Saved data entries
───

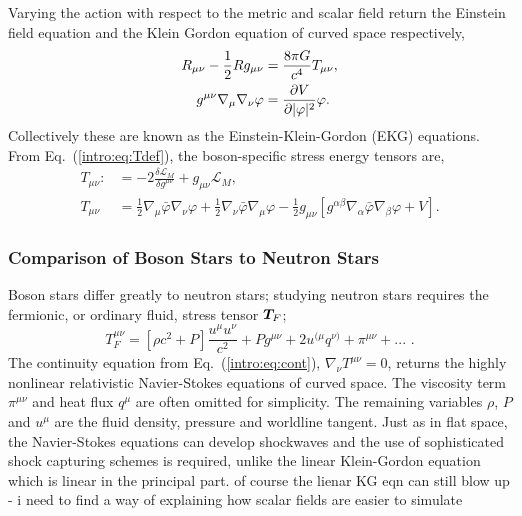 Varying the action with respect to the metric and scalar field return the Einstein field equation and the Klein Gordon equation of curved space respectively,
\begin{align} R_{\mu\nu} - \frac{1}{2}R g_{\mu\nu} &=  \frac{8\pi G}{c^4} T_{\mu\nu}  ,\\
g^{\mu\nu}\nabla_\mu\nabla_\nu \varphi &= \frac{\partial V}{\partial |\varphi|^2}\varphi .\label{boson:eq:KGeqn}\end{align}
Collectively these are known as the Einstein-Klein-Gordon (EKG) equations. From Eq.~(\ref{intro:eq:Tdef}), the boson-specific stress energy tensors are,
\begin{align}  
T_{\mu\nu} :&= -2\frac{\delta \mathcal{L}_{M}}{\delta g^{\mu\nu}}+g_{\mu\nu}\mathcal{L}_M, \\
T_{\mu\nu} &= \frac{1}{2}\nabla_{\mu}\bar{\varphi}\nabla_{\nu}\varphi+\frac{1}{2}\nabla_{\nu}\bar{\varphi}\nabla_{\mu}\varphi-\frac{1}{2}g_{\mu\nu}\left[g^{\alpha\beta}\nabla_\alpha\bar{\varphi}\nabla_\beta\varphi + V\right] \label{boson:eq:KGT}.
\end{align}
\subsubsection{Comparison of Boson Stars to Neutron Stars}
Boson stars differ greatly to neutron stars; studying neutron stars requires the fermionic, or ordinary fluid, stress tensor $\boldsymbol{T}_F$; 
\begin{equation} T^{\mu\nu}_F = \left[\rho c^2+ {P} \right]\frac{u^\mu u^\nu}{c^2} + P g^{\mu\nu} + 2u^{(\mu}q^{\nu)}+\pi^{\mu\nu}+ ...\,\,.\end{equation} 
The continuity equation from Eq.~(\ref{intro:eq:cont}), $\nabla_\nu T^{\mu\nu}=0 $, returns the highly nonlinear relativistic Navier-Stokes equations of curved space. The viscosity term $\pi^{\mu\nu}$ and heat flux $q^\mu$ are often omitted for simplicity. The remaining variables $\rho$, $P$ and $u^\mu$ are the fluid density, pressure and worldline tangent. Just as in flat space, the Navier-Stokes equations can develop shockwaves and the use of sophisticated shock capturing schemes is required, unlike the linear Klein-Gordon equation which is linear in the principal part. \color{gren} of course the lienar KG eqn can still blow up - i need to find a way of explaining how scalar fields are easier to simulate \color{black}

───

* _WHAT NEEDS TO BE DONE_:
A bare number is the whole answer: how many lines in the entries contain "begin"?

* _EXERCISE RESPONSE_:
3